Les gouvernements ne devraient jamais poursuivre en justice ou pénaliser d’une autre façon les personnes qui, bien que soumises à une obligation de confidentialité ou de secret, révèlent pour des raisons de conscience, de manière responsable, des informations sur des atteintes aux droits humains. De plus, les autres personnes, y compris les journalistes, qui communiquent des informations sur des violations des droits humains ne devraient jamais être soumises à de telles mesures. Il en est de même, en règle générale, pour la divulgation ou la communication d’informations touchant à d’autres questions d’intérêt public.

Le droit à la liberté d’expression englobe le privilège qu’a tout journaliste de ne pas révéler ses sources d’information. Ce privilège, comme le droit dont il dépend, peut être soumis à certaines restrictions légitimes. Le droit à la liberté d’expression peut faire l’objet de restrictions pour, entre autres objectifs, sauvegarder la sécurité nationale ou l’ordre public, à condition que ces restrictions soient nécessaires et proportionnées à la réalisation de l’objectif visé. Le Comité des droits de l’homme des Nations unies, dans l’Observation générale n° 34, a déclaré que « les États parties devraient reconnaître et respecter l’élément du droit à la liberté d’expression qui recouvre le privilège limité qu’a tout journaliste de ne pas révéler ses sources d’information » (par. 45).

Compte tenu des violations des droits humains dénoncées par les journalistes français, l’enquête préliminaire à leur encontre constitue une restriction disproportionnée du droit à la liberté d’expression et devrait être immédiatement close.

En vertu de la Loi française de 1881 sur la liberté de la presse, le secret des sources des journalistes est protégé, et il ne peut y être porté atteinte que si un impératif prépondérant d’intérêt public le justifie et si les mesures envisagées sont strictement nécessaires et proportionnées au but légitime poursuivi (article 2). Dans cette affaire, l’intérêt qu’a l’État français à dissimuler des informations essentielles sur la contribution potentielle du gouvernement français à la violation du droit international humanitaire au Yémen ne constitue pas un « impératif prépondérant d’intérêt public ».

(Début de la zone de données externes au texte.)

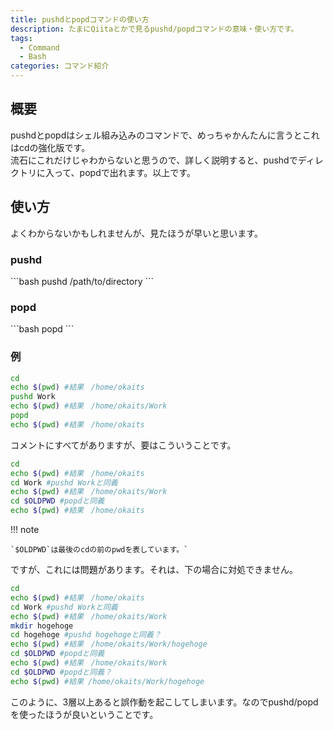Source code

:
 ```yaml
---
title: pushdとpopdコマンドの使い方
description: たまにQiitaとかで見るpushd/popdコマンドの意味・使い方です。
tags:
  - Command
  - Bash
categories: コマンド紹介
---
```

<div class="adservice-pc"></div>
<h2>概要</h2>
pushdとpopdはシェル組み込みのコマンドで、めっちゃかんたんに言うとこれはcdの強化版です。<br>
流石にこれだけじゃわからないと思うので、詳しく説明すると、pushdでディレクトリに入って、popdで出れます。以上です。
<h2>使い方</h2>
よくわからないかもしれませんが、見たほうが早いと思います。
<h3>pushd</h3>
```bash
pushd /path/to/directory
```
<h3>popd</h3>
```bash
popd
```
<h3>例</h3>

```bash
cd
echo $(pwd) #結果　/home/okaits
pushd Work
echo $(pwd) #結果　/home/okaits/Work
popd
echo $(pwd) #結果　/home/okaits
```
コメントにすべてがありますが、要はこういうことです。

```bash
cd
echo $(pwd) #結果　/home/okaits
cd Work #pushd Workと同義
echo $(pwd) #結果　/home/okaits/Work
cd $OLDPWD #popdと同義
echo $(pwd) #結果　/home/okaits
```

!!! note
    
    `$OLDPWD`は最後のcdの前のpwdを表しています。`

ですが、これには問題があります。それは、下の場合に対処できません。

```bash
cd
echo $(pwd) #結果　/home/okaits
cd Work #pushd Workと同義
echo $(pwd) #結果　/home/okaits/Work
mkdir hogehoge
cd hogehoge #pushd hogehogeと同義？
echo $(pwd) #結果　/home/okaits/Work/hogehoge
cd $OLDPWD #popdと同義
echo $(pwd) #結果　/home/okaits/Work
cd $OLDPWD #popdと同義？
echo $(pwd) #結果 /home/okaits/Work/hogehoge
```
このように、3層以上あると誤作動を起こしてしまいます。なのでpushd/popdを使ったほうが良いということです。
<div class="adservice-pc adservice-sp"></div>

Au contraire, informer le grand public d’un risque sérieux que des armes françaises servent à prendre des civils pour cible au Yémen relève de l’intérêt public, car cela constitue une violation du droit international humanitaire. De plus, les documents publiés contredisent la version des autorités selon laquelle les armes françaises ne seraient pas directement utilisées dans le conflit et serviraient uniquement à des fins défensives, et montrent que le gouvernement français ne respecte pas les obligations qui lui incombent en vertu du Traité sur le commerce des armes.

La France a ratifié le Traité sur le commerce des armes, qui est entré en vigueur le 24 décembre 2014. Selon l’article 6 du traité, un État partie ne doit pas autoriser la vente d’armes s’il a connaissance que ces armes pourraient servir à commettre un génocide, des crimes contre l’humanité, des violations graves des Conventions de Genève de 1949, des attaques dirigées contre des civils ou d’autres crimes de guerre.

En vertu du droit pénal français, les personnes qui divulguent des informations ayant un caractère de secret de la défense nationale sont passibles de sept ans d’emprisonnement et de 100 000 euros d’amende (articles 413-10 et 413-11 du Code pénal).